Mexico was a relatively peaceful country before it became a drug-related war zone, where executions, kidnappings, extortions and beheadings became normal in some cities. Although it is true that many drug lords were arrested and many tons of narcotics were seized during the drug war, more than 100,000 Mexicans died during this time, and cartels are actually more powerful than prior to the war.
According to the Mexican magazine, Proceso, before the war in Mexico the country was having the most peaceful moment in its history, with only eight murders per every 100,000 people. This compares to a world mean of 8.5 during 2007. Yet, in the war’s worst period, this rate reached 25 murders per every 100,000 and in cities like Ciudad Juarez, the murder rate reached 200 per 100,000 people. Actually, Ciudad Juarez was declared the most violent city on earth.
Also, before the war, cartels weren´t so much of a problem for Mexicans. In general, they did their business without hurting locals. In reality, drug lords were eager to forge an image of being the people´s benefactors: they built churches, clinics, hospitals, schools and roads. Consequently, drug lords were not necessarily seen as evil by many.

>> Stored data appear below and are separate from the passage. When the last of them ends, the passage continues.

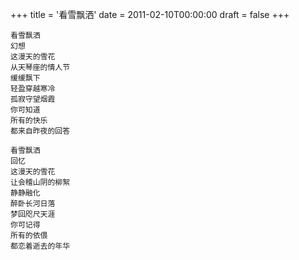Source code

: +++
title = '看雪飘洒'
date = 2011-02-10T00:00:00
draft = false
+++

<div class="poem">

```
看雪飘洒
幻想
这漫天的雪花
从天琴座的情人节
缓缓飘下
轻盈穿越寒冷
孤寂守望烟霞
你可知道
所有的快乐
都来自昨夜的回答

看雪飘洒
回忆
这漫天的雪花
让会稽山阴的柳絮
静静融化
醉卧长河日落
梦回咫尺天涯
你可记得
所有的依偎
都恋着逝去的年华
```

</div>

Although cartels were not so problematic for Mexicans, they were for Americans. According to the Drug Enforcement Agency, Mexico is one of America´s main drug providers. It is the largest supplier of methamphetamine and marijuana, and up to 90 percent of cocaine travels through Mexico. Also, Mexico became more powerful with the demise of Colombian cartels. Once Colombia started to fall, Mexican cartels seized the opportunity to become the new kings.
The war began on December 11, 2006 when President Calderon declared his intention to fight cartels frontally. He started by sending 6000 troopers to the state of Michoacán, a well-known dealer´s nest. Although seizures of drugs by the authorities rose, Juan Carlos Hidalgo, drug analyst from the Cato Institute, points out that a cartel may lose up to 90 percent of their drug merchandise and still make profits. Moreover, soon after the war started in Michoacán, it was evident that fighting in one state was not going to be enough. They would also need to fight in the northern states controlled mainly by the Sinaloa cartel, the Gulf cartel and the Zetas.